In 1992, leaders of the emerging South African Homeless People’s Federation went to Mumbai to participate in a survey and housing exhibition. This fuelled the participation of Mahila Milan and NSDF leaders to visit Durban. There, they conducted the first training for community leaders from five settlements in Piesang River. What started with a survey, ended with a housing exhibition.

The alliance formed by the South African Federation and Mahila Milan, along with federations having similar goals, from more than 30 countries, are now united under the umbrella organisation of Shack/Slum Dwellers International (SDI). Among their many shared practices and objectives, these central hands-on housing design and development processes continue to explore and promise a sector house in the city. SDI gained much more exposure than ever before in the year 2001 when it took a 36-member international team to New York. at the United Nations governing council meetings, the team built a full-size house model and a community toilet block in the UN building. Although merely five or six years old, the SDI was on its path to pave a way for the urban poor to gain recognition globally and stake their claim in the global habitat-linked discussions. Members of SDI, were however disappointed as only a few cared about what the urban poor had to say in the formal proceedings. Kofi Annan, then the head of the UN, spent over half an hour with the SDI delegation and, before SDI really understood branding and imagery, the house model exhibition in the UN made it known throughout the global community, as delegation after delegation had its pictures taken in front of the SDI house or toilet model.

==Programs==
Assisted by the Society for the Promotion of Area Resource Centres (SPARC), Mahila Milan runs a number of programs. These include:

- Milan Nagar, a cooperative designed to seek alternative siting for their housing;
- Opening bank accounts establishing saving schemes to assist women towards purchasing new homes
- Providing each family with essential food and clothing
- Dealing with crises, such as the provision of emergency loans, or assisting with police-related problems.

==Crisis credit scheme==
When six pavement dweller groups completed a project in 1987 building shelter for themselves, they realised they needed more than housing. Therefore they created a crisis credit scheme, in which every person contributes 1 or 2 rupees and anyone can borrow a sum when they need it. One year later Mahila Milan was instructing groups across India on how to set up such a scheme and in 1989 the groups were lending to each other. By 2001, there were 25,000 households in the scheme and 5,000 borrowers.

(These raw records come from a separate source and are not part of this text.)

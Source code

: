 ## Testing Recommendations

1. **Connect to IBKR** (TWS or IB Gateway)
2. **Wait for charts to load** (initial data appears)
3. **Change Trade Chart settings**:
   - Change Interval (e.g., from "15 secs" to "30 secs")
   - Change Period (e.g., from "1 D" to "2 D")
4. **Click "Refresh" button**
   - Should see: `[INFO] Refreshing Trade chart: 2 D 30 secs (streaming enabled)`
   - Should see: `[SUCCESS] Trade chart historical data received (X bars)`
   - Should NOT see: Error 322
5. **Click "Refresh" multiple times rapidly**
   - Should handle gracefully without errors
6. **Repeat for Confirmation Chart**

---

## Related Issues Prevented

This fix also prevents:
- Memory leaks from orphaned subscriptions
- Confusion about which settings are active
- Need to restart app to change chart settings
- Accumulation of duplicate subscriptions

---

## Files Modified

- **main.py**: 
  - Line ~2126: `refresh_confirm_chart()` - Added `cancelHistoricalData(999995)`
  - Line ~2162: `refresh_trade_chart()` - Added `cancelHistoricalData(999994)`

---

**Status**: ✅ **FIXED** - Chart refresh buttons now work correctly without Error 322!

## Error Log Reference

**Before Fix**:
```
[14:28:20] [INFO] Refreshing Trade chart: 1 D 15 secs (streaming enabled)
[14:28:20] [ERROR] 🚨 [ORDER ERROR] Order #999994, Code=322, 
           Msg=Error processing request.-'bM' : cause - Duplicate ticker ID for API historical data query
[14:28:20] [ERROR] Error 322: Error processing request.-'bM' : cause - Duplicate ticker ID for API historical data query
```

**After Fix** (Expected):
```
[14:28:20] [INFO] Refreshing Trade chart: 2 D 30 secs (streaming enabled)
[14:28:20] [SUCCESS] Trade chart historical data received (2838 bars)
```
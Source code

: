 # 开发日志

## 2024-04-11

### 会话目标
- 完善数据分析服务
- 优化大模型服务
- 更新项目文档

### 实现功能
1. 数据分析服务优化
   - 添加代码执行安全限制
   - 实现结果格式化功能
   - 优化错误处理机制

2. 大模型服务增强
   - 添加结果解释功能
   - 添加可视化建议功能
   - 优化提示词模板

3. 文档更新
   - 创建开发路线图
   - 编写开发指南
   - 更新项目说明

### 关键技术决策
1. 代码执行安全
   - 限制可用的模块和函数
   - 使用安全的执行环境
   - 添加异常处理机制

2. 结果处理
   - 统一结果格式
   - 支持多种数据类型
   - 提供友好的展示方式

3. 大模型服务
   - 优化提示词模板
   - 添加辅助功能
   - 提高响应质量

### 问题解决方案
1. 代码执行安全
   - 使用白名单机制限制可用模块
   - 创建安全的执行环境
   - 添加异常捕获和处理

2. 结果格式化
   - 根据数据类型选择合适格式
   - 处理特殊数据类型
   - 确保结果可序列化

Since most of the women were illiterate, Mahila Milan teaches a system where everyone has a pouch in which different coloured pieces of paper represent their savings. The smallest unit is 15 households, all of which know and trust each other. Each group makes its own decisions about lending.

==Housing==
Mahila Milan have been active in advocating the earmarking of vacant land for the homeless, and designing strategy to help the poor into their own homes. The organisation became a model for other NSDF-affiliated organisations between 1985 and 1995, providing principles and frameworks to form the basis of discussions between informal settlements and cities. In 1995, the government of Maharashtra integrated pavement dwellers for the first time into the classifications of households entitled to land for relocation in the Slum Rehabilitation Act.

In Dharavi, Mumbai's biggest slum, women joined Mahila Milan and asked for land to build permanent homes on. They designed and built the houses to suit their budget.

==Sanitation==
Mahila Milan negotiates with local administrations for women to be able to build their own sanitation units in their own local area. As of 2016, the group has facilitated the construction of 100 toilet blocks.